La France s’écroula la première. Alors que le territoire national est attaqué, que le génie de Napoléon est intact, et qu’il a de Moscou demandé qu’on lui livre une nouvelle fournée de soldats, elle refuse désormais de donner ses enfants à l’Ogre corse. Les désertions se multiplient, les jeunes hommes se mutilent, fuient dans les bois. Par les guerres de la Révolution et de l’Empire, la France, par un effort surhumain, avait joué son va-tout et tenté de rattraper son retard économique sur une Angleterre qui avait amorcé son industrialisation, au tournant des années 1780, pendant que la France demeurait une nation agricole. Mais au prix d’un retard économique plus grand causé par vingt-cinq années de révolutions et de guerres qui désorganisèrent l’économie nationale. Un « tapis » au poker.
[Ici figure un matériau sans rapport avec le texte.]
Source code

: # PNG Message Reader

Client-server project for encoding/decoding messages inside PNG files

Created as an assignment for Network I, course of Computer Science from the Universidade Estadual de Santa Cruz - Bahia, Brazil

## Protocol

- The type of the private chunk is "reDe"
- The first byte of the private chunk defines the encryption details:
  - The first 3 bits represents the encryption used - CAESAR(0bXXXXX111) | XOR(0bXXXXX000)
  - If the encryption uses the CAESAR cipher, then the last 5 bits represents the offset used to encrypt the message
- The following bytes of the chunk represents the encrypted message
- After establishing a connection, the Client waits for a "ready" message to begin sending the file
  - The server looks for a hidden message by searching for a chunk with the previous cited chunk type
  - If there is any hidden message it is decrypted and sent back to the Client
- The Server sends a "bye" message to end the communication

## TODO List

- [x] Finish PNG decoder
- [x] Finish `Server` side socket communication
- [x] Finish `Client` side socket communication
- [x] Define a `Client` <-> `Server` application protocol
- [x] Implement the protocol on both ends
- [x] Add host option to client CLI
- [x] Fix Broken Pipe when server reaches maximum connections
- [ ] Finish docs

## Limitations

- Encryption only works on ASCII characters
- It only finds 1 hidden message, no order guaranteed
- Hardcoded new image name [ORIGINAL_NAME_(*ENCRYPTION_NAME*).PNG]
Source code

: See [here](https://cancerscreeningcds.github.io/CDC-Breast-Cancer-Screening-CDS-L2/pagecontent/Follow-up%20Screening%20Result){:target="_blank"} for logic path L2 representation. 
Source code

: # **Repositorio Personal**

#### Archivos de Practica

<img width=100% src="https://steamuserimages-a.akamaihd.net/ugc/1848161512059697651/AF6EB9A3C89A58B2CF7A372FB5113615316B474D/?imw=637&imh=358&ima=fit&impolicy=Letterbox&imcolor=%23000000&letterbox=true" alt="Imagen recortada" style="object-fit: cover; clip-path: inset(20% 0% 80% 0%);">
L’Angleterre, au prix d’une magnifique résistance, alimenta la guerre des autres Européens pour éliminer son seul rival, son obsession éternelle, la France.

Napoléon constata avec dépit que les voisins continentaux de la France servirent ingénument la domination impériale anglaise, en croyant combattre la domination impériale française. Le vrai puissant n’était pas celui qu’on croyait. Ils furent tous victimes d’une illusion romantique et épique – que Marx pressentit – qui leur fit croire que l’imperium était dans les mains du dieu de la Guerre alors qu’il était passé subrepticement dans celles du dieu du Commerce.

Alors qu’il sent que son destin chancelle, après sa défaite à Leipzig, Napoléon n’a jamais été aussi clairvoyant : « C’est, de fait, pour les plus chers intérêts de l’Europe que je combats maintenant et que j’exige tant de sacrifices de la France. J’ai la prévoyance d’un sage politique, tandis que les autres souverains n’ont que l’aveuglement d’une peur, d’une peur sans fondements. »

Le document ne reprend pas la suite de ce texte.